[Data excerpts]
_ _ _ _

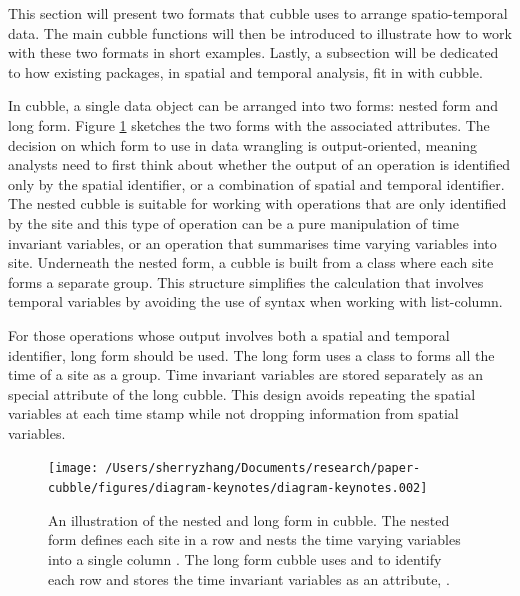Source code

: \documentclass[
]{jss}
\begin{document}
This section will present two formats that cubble uses to arrange
spatio-temporal data. The main cubble functions will then be introduced
to illustrate how to work with these two formats in short examples.
Lastly, a subsection will be dedicated to how existing packages, in
spatial and temporal analysis, fit in with cubble.

In cubble, a single data object can be arranged into two forms: nested
form and long form. Figure \ref{fig:illu-cubble} sketches the two forms
with the associated attributes. The decision on which form to use in
data wrangling is output-oriented, meaning analysts need to first think
about whether the output of an operation is identified only by the
spatial identifier, or a combination of spatial and temporal identifier.
The nested cubble is suitable for working with operations that are only
identified by the site and this type of operation can be a pure
manipulation of time invariant variables, or an operation that
summarises time varying variables into site. Underneath the nested form,
a cubble is built from a  class where each site forms a
separate group. This structure simplifies the calculation that involves
temporal variables by avoiding the use of  syntax
when working with list-column.

For those operations whose output involves both a spatial and temporal
identifier, long form should be used. The long form uses a
 class to forms all the time of a site as a group. Time
invariant variables are stored separately as an special attribute of the
long cubble. This design avoids repeating the spatial variables at each
time stamp while not dropping information from spatial variables.

\begin{CodeChunk}
\begin{figure}

{\centering \texttt{[image: /Users/sherryzhang/Documents/research/paper-cubble/figures/diagram-keynotes/diagram-keynotes.002]} 

}

\caption{An illustration of the nested and long form in cubble. The nested form defines each site in a row and nests the time varying variables into a single column . The long form cubble uses  and  to identify each row and stores the time invariant variables as an attribute, .}\label{fig:illu-cubble}
\end{figure}
\end{CodeChunk}
\end{document}
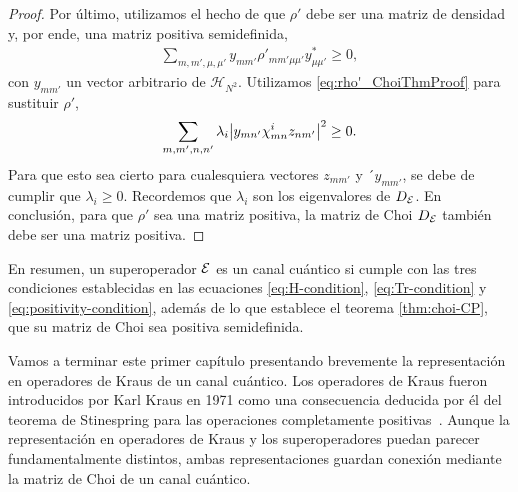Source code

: \begin{proof}
Por último, utilizamos el hecho de que $\rho'$ debe ser una matriz 
de densidad y, por ende, una matriz positiva semidefinida,
\begin{align}
\sum_{m,m',\mu,\mu'}
y_{mm'}\rho'_{mm'\mu\mu'}y^*_{\mu\mu'}
\geq0,
\end{align}
con $y_{mm'}$ un vector arbitrario de $\mathcal{H}_{N^2}$.
Utilizamos \eqref{eq:rho'_ChoiThmProof} para sustituir $\rho'$,
\begin{align}
\sum_{m,m',n,n'}\lambda_i\abs{y_{mn'}\chi^i_{mn}z_{nm'}}^2\geq0.
\end{align}
Para que esto sea cierto para cualesquiera vectores $z_{mm'}$ y  
´$y_{mm'}$, se debe de cumplir que $\lambda_i\geq0$. Recordemos
que $\lambda_i$ son los eigenvalores de $D_{\mathcal{E}}$.
En conclusión, para que $\rho'$ sea una matriz positiva, la matriz de Choi 
$D_{\mathcal{E}}$ también debe ser una matriz positiva. 
\end{proof}
En resumen, un superoperador $\mathcal{E}$ es un canal cuántico si 
cumple con las tres condiciones establecidas en las ecuaciones 
\eqref{eq:H-condition}, \eqref{eq:Tr-condition}
y \eqref{eq:positivity-condition}, además de lo que establece 
el teorema \ref{thm:choi-CP}, que su matriz de Choi sea 
positiva semidefinida. 

Vamos a terminar este primer capítulo presentando 
brevemente la representación en operadores de Kraus 
de un canal cuántico. Los operadores de Kraus fueron 
introducidos por Karl Kraus en 1971 como una consecuencia
deducida por él del teorema de Stinespring para las operaciones 
completamente positivas~\cite{bengtsson_zyczkowski_2017}. 
Aunque la representación en operadores de Kraus y los
superoperadores puedan parecer fundamentalmente distintos, 
ambas representaciones guardan conexión mediante 
la matriz de Choi de un canal cuántico.

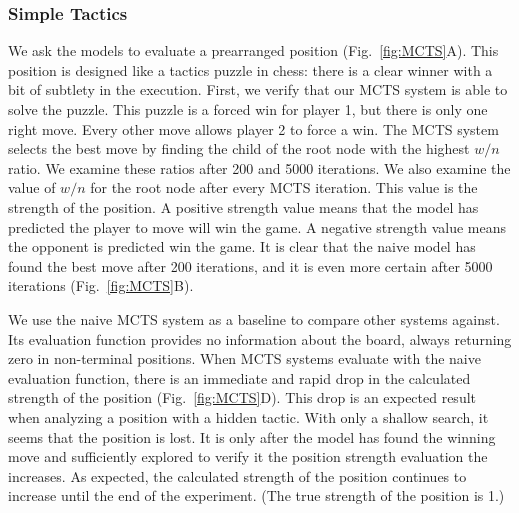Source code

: \documentclass[10pt]{article}
\begin{document}
\subsubsection{Simple Tactics}
We ask the models to evaluate a prearranged position (Fig.~\ref{fig:MCTS}A). This position is designed like a tactics puzzle in chess: there is a clear winner with a bit of subtlety in the execution. First, we verify that our MCTS system is able to solve the puzzle. This puzzle is a forced win for player 1, but there is only one right move. Every other move allows player 2 to force a win. The MCTS system selects the best move by finding the child of the root node with the highest $w / n$ ratio. We examine these ratios after 200 and 5000 iterations. We also examine the value of $w / n$ for the root node after every MCTS iteration. This value is the strength of the position. A positive strength value means that the model has predicted the player to move will win the game. A negative strength value means the opponent is predicted win the game. It is clear that the naive model has found the best move after 200 iterations, and it is even more certain after 5000 iterations (Fig.~\ref{fig:MCTS}B).

We use the naive MCTS system as a baseline to compare other systems against. Its evaluation function provides no information about the board, always returning zero in non-terminal positions. When MCTS systems evaluate with the naive evaluation function, there is an immediate and rapid drop in the calculated strength of the position (Fig.~\ref{fig:MCTS}D). This drop is an expected result when analyzing a position with a hidden tactic. With only a shallow search, it seems that the position is lost. It is only after the model has found the winning move and sufficiently explored to verify it the position strength evaluation the increases. As expected, the calculated strength of the position continues to increase until the end of the experiment. (The true strength of the position is 1.)
\end{document}
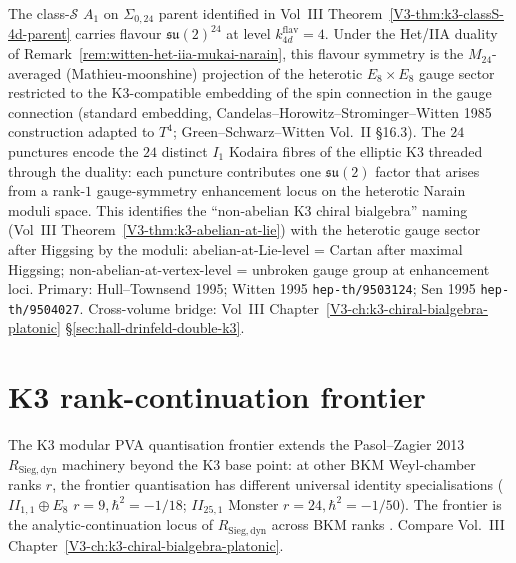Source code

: \begin{remark}
\label{rem:witten-e8-e8-flavour-structure}
%
The class-$\mathcal{S}$ $A_{1}$ on $\Sigma_{0,24}$ parent identified in
Vol~III Theorem~\ref*{V3-thm:k3-classS-4d-parent} carries flavour
$\mathfrak{su}(2)^{24}$ at level $k_{4d}^{\mathrm{flav}} = 4$. Under the
Het/IIA duality of Remark~\ref{rem:witten-het-iia-mukai-narain}, this
flavour symmetry is the $M_{24}$-averaged (Mathieu-moonshine) projection
of the heterotic $E_{8} \times E_{8}$ gauge sector restricted to the
K3-compatible embedding of the spin connection in the gauge connection
(standard embedding, Candelas--Horowitz--Strominger--Witten 1985
construction adapted to $T^{4}$; Green--Schwarz--Witten Vol.~II \S16.3).
The $24$ punctures encode the $24$ distinct $I_{1}$ Kodaira fibres of the
elliptic K3 threaded through the duality: each puncture contributes one
$\mathfrak{su}(2)$ factor that arises from a rank-$1$ gauge-symmetry
enhancement locus on the heterotic Narain moduli space. This identifies
the ``non-abelian K3 chiral bialgebra'' naming (Vol~III
Theorem~\ref*{V3-thm:k3-abelian-at-lie}) with the heterotic gauge sector
after Higgsing by the moduli: abelian-at-Lie-level = Cartan after
maximal Higgsing; non-abelian-at-vertex-level = unbroken gauge group at
enhancement loci. Primary: Hull--Townsend 1995; Witten 1995
\texttt{hep-th/9503124}; Sen 1995 \texttt{hep-th/9504027}. Cross-volume
bridge: Vol~III Chapter~\ref*{V3-ch:k3-chiral-bialgebra-platonic}
\S\ref*{sec:hall-drinfeld-double-k3}.
\end{remark}

\section{K3 rank-continuation frontier}
\label{sec:mpvaqf-supplement}

\begin{remark}
\label{rem:mpvaqf-1}
The K3 modular PVA quantisation frontier extends the Pasol--Zagier
2013 $R_{\mathrm{Sieg,dyn}}$ machinery beyond the K3 base point: at
other BKM Weyl-chamber ranks $r$, the frontier quantisation has
different universal identity specialisations ($II_{1,1}\oplus E_8$
$r=9, \hbar^2=-1/18$; $II_{25,1}$ Monster $r=24, \hbar^2=-1/50$). The
frontier is the analytic-continuation locus of $R_{\mathrm{Sieg,dyn}}$
across BKM ranks \cite{PasolZagier2013,Borcherds1998}. Compare
Vol.~III Chapter~\ref{V3-ch:k3-chiral-bialgebra-platonic}.
\end{remark}
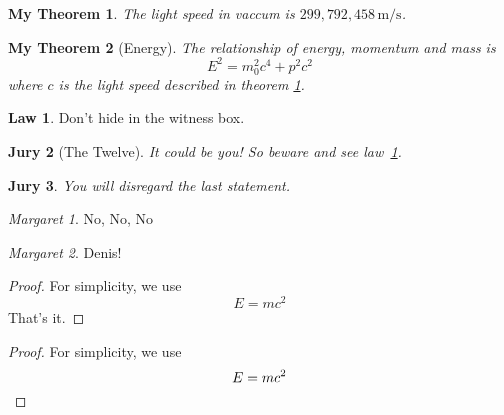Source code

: \documentclass{article}
\begin{document}
	\newtheorem{mythm}{My Theorem}[section]
	\begin{mythm}\label{thm:light}
	The light speed in vaccum
	is $299,792,458\,\mathrm{m/s}$.
	\end{mythm}
	\begin{mythm}[Energy]
	The relationship of energy,
	momentum and mass is
	\[E^2 = m_0^2 c^4 + p^2 c^2\]
	where $c$ is the light speed
	described in theorem \ref{thm:light}.
	\end{mythm}
	
	\theoremstyle{definition} \newtheorem{law}{Law}
	\theoremstyle{plain} \newtheorem{jury}[law]{Jury}
	\theoremstyle{remark} \newtheorem*{mar}{Margaret}
	\begin{law}\label{law:box}
	Don’t hide in the witness box.
	\end{law}
	\begin{jury}[The Twelve]
	It could be you! So beware and
	see law~\ref{law:box}.\end{jury}
	\begin{jury}
	You will disregard the last
	statement.\end{jury}
	\begin{mar}No, No, No\end{mar}
	\begin{mar}Denis!\end{mar}
	\begin{proof}
	For simplicity, we use
	\[
	E=mc^2
	\]
	That’s it.
	\end{proof}
	\begin{proof}
	For simplicity, we use
	\[
	E=mc^2 \qedhere
	\]
	\end{proof}
	
\end{document}
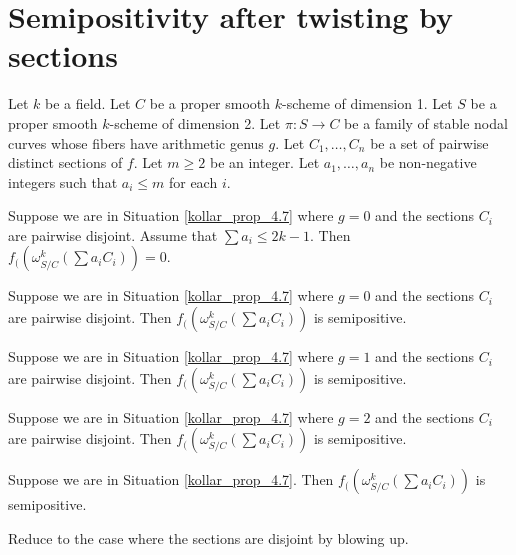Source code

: \section{Semipositivity after twisting by sections}

\begin{situation}\label{kollar_prop_4.7}
Let $k$ be a field.
Let $C$ be a proper smooth $k$-scheme of dimension 1.
Let $S$ be a proper smooth $k$-scheme of dimension 2.
Let $\pi:S\to C$ be a family of stable nodal curves whose fibers have arithmetic genus $g$.
Let $C_1,\ldots,C_n$ be a set of pairwise distinct sections of $f$.
Let $m\ge2$ be an integer.
Let $a_1,\ldots,a_n$ be non-negative integers such that $a_i\le m$ for each $i$.
\end{situation}

\begin{lemma}
Suppose we are in Situation \ref{kollar_prop_4.7} where $g=0$ and the sections $C_i$ are pairwise disjoint.
Assume that $\sum a_i\le 2k-1$.
Then $f_{(}(\omega_{S/C}^{k}(\sum a_iC_i))=0$. 
\end{lemma}


\begin{lemma}
Suppose we are in Situation \ref{kollar_prop_4.7} where $g=0$ and the sections $C_i$ are pairwise disjoint.
Then $f_{(}(\omega_{S/C}^{k}(\sum a_iC_i))$ is semipositive.
\end{lemma}

\begin{lemma}
Suppose we are in Situation \ref{kollar_prop_4.7} where $g=1$ and the sections $C_i$ are pairwise disjoint.
Then $f_{(}(\omega_{S/C}^{k}(\sum a_iC_i))$ is semipositive.
\end{lemma}

\begin{lemma}
Suppose we are in Situation \ref{kollar_prop_4.7} where $g=2$ and the sections $C_i$ are pairwise disjoint.
Then $f_{(}(\omega_{S/C}^{k}(\sum a_iC_i))$ is semipositive.
\end{lemma}


\begin{lemma}
Suppose we are in Situation \ref{kollar_prop_4.7}.
Then $f_{(}(\omega_{S/C}^{k}(\sum a_iC_i))$ is semipositive.
\end{lemma}
\begin{lemma}
Reduce to the case where the sections are disjoint by blowing up.
\end{lemma}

_ _ _ _

**Task description:**
Restate the lines of the records exactly, starting at the first and stopping after the line with "The nested cubble". Leave out any picture.

**Answer to this problem:**
Source code

: \documentclass[
]{jss}
\begin{document}
This section will present two formats that cubble uses to arrange
spatio-temporal data. The main cubble functions will then be introduced
to illustrate how to work with these two formats in short examples.
Lastly, a subsection will be dedicated to how existing packages, in
spatial and temporal analysis, fit in with cubble.

In cubble, a single data object can be arranged into two forms: nested
form and long form. Figure \ref{fig:illu-cubble} sketches the two forms
with the associated attributes. The decision on which form to use in
data wrangling is output-oriented, meaning analysts need to first think
about whether the output of an operation is identified only by the
spatial identifier, or a combination of spatial and temporal identifier.
The nested cubble is suitable for working with operations that are only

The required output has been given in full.